Others could not or would not accept the notion of a dragon as a hero and so dragons were cast strictly as villains instead. Why else would a human hunt a dragon? The drakon of Darkfrith never killed without good cause, never scorched anyone else's crops, never bullied other villages. The careful surface of their lives was as placid and bucolic as a fine oil painting. No one wished for outside attention.

It had taken her years to notice what had been apparent all her life: that despite all that—or perhaps because of it—beyond the most necessary of trading and commerce, Darkfrith remained isolated from the human realm. Even the post proved irregular at best. It was as if at some undefined point in the past, the entire shire had been encased in a vast, transparent bubble that repelled all but the most persistent of visitors.

Getting in was difficult.

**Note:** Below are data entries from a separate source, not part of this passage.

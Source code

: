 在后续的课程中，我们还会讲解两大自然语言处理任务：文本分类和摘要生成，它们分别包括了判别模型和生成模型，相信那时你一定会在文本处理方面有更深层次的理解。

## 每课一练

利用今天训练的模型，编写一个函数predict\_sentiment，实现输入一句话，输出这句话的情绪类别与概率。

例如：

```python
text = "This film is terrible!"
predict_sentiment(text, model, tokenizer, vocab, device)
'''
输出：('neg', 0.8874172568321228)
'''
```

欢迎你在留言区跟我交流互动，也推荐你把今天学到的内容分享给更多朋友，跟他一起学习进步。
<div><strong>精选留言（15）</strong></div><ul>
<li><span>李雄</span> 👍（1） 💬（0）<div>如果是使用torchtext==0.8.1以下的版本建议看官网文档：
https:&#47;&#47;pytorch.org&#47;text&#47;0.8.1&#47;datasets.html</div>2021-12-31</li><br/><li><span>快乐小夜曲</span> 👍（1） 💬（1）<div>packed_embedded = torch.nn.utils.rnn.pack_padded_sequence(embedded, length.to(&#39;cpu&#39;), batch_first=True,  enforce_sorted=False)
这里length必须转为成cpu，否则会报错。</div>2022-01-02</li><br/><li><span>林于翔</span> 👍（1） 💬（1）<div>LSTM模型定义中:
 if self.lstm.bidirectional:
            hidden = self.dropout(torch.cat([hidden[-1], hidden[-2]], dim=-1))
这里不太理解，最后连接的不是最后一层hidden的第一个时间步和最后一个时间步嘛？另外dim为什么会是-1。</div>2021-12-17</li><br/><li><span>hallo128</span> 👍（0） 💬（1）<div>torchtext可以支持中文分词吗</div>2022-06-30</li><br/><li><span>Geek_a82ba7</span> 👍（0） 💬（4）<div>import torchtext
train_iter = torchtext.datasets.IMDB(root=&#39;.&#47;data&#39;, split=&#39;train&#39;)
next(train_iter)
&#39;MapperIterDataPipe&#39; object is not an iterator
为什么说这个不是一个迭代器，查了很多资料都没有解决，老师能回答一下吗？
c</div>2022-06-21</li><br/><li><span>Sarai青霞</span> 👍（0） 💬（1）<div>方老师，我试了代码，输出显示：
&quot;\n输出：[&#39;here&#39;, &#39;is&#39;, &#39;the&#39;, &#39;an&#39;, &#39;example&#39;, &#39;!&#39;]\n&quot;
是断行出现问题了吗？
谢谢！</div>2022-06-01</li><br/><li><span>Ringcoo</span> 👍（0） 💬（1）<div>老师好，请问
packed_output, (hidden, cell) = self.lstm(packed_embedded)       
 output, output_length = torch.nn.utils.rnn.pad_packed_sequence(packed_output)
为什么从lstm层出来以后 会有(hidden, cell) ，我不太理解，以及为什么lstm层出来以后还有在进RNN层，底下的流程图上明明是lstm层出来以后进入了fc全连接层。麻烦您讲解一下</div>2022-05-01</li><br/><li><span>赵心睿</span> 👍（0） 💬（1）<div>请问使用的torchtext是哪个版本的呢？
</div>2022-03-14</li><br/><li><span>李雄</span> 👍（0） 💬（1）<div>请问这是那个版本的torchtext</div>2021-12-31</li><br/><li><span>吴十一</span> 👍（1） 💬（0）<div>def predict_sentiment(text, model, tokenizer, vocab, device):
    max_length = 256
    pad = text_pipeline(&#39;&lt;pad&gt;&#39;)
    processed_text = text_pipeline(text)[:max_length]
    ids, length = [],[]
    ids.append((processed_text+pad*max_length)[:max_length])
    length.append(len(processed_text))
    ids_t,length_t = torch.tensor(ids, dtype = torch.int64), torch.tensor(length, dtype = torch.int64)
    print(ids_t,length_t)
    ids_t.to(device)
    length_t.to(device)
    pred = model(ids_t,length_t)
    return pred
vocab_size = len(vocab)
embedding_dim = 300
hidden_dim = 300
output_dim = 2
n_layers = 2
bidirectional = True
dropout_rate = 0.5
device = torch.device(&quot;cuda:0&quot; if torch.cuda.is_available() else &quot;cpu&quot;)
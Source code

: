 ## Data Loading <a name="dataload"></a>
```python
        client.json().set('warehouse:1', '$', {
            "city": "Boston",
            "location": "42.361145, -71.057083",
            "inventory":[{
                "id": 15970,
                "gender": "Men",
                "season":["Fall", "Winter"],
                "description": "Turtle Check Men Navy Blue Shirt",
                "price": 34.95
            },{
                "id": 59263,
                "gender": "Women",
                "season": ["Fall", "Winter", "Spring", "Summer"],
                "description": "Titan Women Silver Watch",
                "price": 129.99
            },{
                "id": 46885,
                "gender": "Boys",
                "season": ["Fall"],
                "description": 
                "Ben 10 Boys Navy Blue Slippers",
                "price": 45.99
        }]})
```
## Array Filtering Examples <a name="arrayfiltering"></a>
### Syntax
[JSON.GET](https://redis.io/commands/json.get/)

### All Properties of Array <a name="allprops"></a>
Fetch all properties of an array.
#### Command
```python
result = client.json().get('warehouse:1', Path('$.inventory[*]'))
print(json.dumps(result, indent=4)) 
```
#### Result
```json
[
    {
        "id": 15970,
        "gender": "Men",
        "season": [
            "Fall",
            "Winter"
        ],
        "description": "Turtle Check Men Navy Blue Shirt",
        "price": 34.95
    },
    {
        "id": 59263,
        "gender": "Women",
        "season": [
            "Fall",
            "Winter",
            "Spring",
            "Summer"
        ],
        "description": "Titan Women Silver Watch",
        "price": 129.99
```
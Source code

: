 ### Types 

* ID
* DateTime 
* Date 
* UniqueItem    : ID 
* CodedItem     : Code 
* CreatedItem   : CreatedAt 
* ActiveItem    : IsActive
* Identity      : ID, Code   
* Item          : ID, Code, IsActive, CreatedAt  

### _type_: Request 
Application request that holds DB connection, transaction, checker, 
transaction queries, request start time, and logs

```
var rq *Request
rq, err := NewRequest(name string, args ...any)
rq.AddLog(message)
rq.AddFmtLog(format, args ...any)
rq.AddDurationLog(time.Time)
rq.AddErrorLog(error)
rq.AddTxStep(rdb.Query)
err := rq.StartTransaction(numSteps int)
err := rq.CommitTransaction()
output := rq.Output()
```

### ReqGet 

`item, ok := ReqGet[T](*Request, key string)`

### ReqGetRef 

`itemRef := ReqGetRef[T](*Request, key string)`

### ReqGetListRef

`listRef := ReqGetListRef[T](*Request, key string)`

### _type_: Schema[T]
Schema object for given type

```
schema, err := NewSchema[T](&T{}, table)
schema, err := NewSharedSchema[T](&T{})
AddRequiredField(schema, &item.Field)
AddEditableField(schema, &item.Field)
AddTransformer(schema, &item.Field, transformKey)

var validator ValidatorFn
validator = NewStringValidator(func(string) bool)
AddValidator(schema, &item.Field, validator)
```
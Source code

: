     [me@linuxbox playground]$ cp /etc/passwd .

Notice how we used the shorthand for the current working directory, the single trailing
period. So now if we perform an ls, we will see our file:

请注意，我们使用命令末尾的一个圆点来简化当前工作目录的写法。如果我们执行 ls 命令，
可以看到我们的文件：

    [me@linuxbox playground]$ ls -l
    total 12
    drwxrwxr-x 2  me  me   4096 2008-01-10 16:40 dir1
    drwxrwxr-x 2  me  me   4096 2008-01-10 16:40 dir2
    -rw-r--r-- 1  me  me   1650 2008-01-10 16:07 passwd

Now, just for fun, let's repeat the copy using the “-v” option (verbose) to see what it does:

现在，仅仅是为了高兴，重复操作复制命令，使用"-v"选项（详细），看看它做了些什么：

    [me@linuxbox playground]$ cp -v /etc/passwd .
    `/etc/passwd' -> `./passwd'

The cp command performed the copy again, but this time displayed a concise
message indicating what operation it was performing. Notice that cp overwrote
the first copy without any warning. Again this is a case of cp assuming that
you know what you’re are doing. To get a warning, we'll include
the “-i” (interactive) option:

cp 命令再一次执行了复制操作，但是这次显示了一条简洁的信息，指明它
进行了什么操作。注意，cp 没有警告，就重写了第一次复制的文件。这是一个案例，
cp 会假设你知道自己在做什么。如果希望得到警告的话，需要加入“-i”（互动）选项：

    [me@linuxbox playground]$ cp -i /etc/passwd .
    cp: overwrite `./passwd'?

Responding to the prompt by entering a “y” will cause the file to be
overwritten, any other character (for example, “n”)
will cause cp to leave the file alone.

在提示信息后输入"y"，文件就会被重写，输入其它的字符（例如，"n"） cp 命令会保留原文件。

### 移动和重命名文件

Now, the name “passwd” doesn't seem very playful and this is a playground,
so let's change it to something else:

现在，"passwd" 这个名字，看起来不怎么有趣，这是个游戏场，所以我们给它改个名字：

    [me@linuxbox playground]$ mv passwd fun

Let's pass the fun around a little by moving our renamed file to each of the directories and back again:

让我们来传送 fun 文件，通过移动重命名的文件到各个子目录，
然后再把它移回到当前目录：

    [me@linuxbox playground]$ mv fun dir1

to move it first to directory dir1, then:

Leaving, as it had turned out, had been as simple as taking a stroll down a moonlit lane.

It seemed nearly impossible here, beneath the china-blue autumn sky of France, with the sun warm on her shoulders and a cup of steaming cf au lait in her hand, that any of the pampered, chattering aristocrats seated with her on the coffeehouse patio would harbor any thoughts of pitchforks and dragon hearts.

And yet ... someone was. Someone. She knew it.

Zoe kept her nose buried in the book she'd purchased a few days ago, feigning to read. She was prim and proper-looking enough, she thought, to blend in here: Her gown was apple-green velvet, her hat was fashionably straw, and the book was small enough to be discreet.

It was entitled, in French: Young Persons Useful Guide to Social Modesty&Moral Certitude. It was not nearly as interesting as the conversations around her.

The unspoken ones, of course.

She could not actually read thoughts, not like the sentences printed upon the pages before her. She could more sense them. She could choose the direction of the deep blue cloak and fling it there and see what it dragged back to her. Sometimes there were images, sometimes entire discussions. Sometimes there were only emotions, or deep quick memories that made no sense to her. But nearly every time now she flung the cloak, some manner of information came back. She was getting better and better at it.

One week ago she'd been walking by this very cafe near the Palais Royal when she'd first felt it: a slow- boiling malice, something thicker and heavier than the usual petty grievances she was used to brushing up against. It had stopped her in her tracks, literally—much to the annoyance of the water-carrier walking behind her— freezing her in place with a single whispery phrase that had snaked out from the mess of tables and coffee- scented confusion and transformed into a wall right in front of her:

—over two hundred sanf inimicusyes, soon enough to raze the entire— Her feet, her heart, her blood—all instant ice.

The sanf were the peasants with pitchforks made real, an ancient order whose sole purpose was to destroy her kind. The ones who, according to the Zaharen drakon in Transylvania, had found and killed the Darkfrith emissaries.

Hayden. Golden-haired, gentian-eyed Hayden, who smiled at her jokes and ate her cooking without complaint, no matter how abysmal it was.

She'd managed to keep walking, albeit much more slowly, shaking the water from her skirts. She'd kept her head bowed and her eyes to the paving stones and tried and tried to get the cloak to work for her again, to tell her who had conjured those words.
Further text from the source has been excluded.